Obóz Owocniaków huczy natomiast od coraz bardziej wstrząsających teorii, co takiego mogło stać się z czwórką zaginionych kotów. Niektórzy już wróżą własnej społeczności upadek.
W Betonowym Świecie
nastąpiła niespodziewana zmiana starego porządku. Białozór dopiął swego, porywając Jafara i tym samym doprowadzając swój plan odwetu do skutku. Wieści o uwięzionym arystokracie szybko rozeszły się po mieście i wzbudziły ogromne zainteresowanie, powodując, że każdego dnia u stóp Kołowrotu zbierają się tłumy, pragnąc zmierzyć się na arenie z miejską legendą lub odpłacić za dawno wyrządzone szkody. Białozór zdołał przekonać samego Entelodona do zawarcia z nim sojuszu, tym samym stając się jego nowym wasalem.

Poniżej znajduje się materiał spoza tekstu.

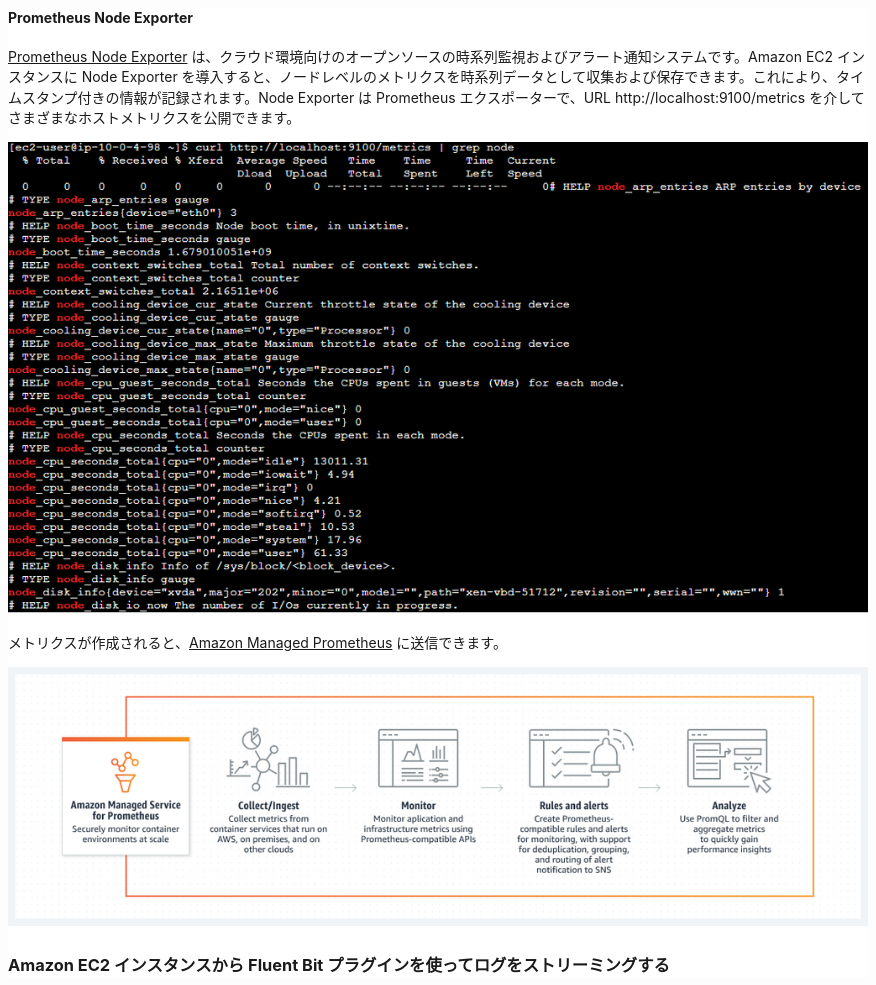#### Prometheus Node Exporter

[Prometheus Node Exporter](https://github.com/prometheus/node_exporter) は、クラウド環境向けのオープンソースの時系列監視およびアラート通知システムです。Amazon EC2 インスタンスに Node Exporter を導入すると、ノードレベルのメトリクスを時系列データとして収集および保存できます。これにより、タイムスタンプ付きの情報が記録されます。Node Exporter は Prometheus エクスポーターで、URL http://localhost:9100/metrics を介してさまざまなホストメトリクスを公開できます。

![prometheus metrics screenshot](../../../images/prom-metrics.png)

メトリクスが作成されると、[Amazon Managed Prometheus](https://aws.amazon.com/jp/prometheus/) に送信できます。

![amp overview](../../../images/amp-overview.png)

### Amazon EC2 インスタンスから Fluent Bit プラグインを使ってログをストリーミングする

Ci, którzy niegdyś stali na czele, teraz są ścigani – za głowy Bastet i Jago wyznaczono wysokie nagrody. Byli członkowie gangu Jafara rozpierzchli się po całym mieście, bezradni bez swojego przywódcy. Dawna potęga podzieliła się na grupy opowiadające się po różnych stronach konfliktu. Teraz nie można ufać nawet dawnym przyjaciołom.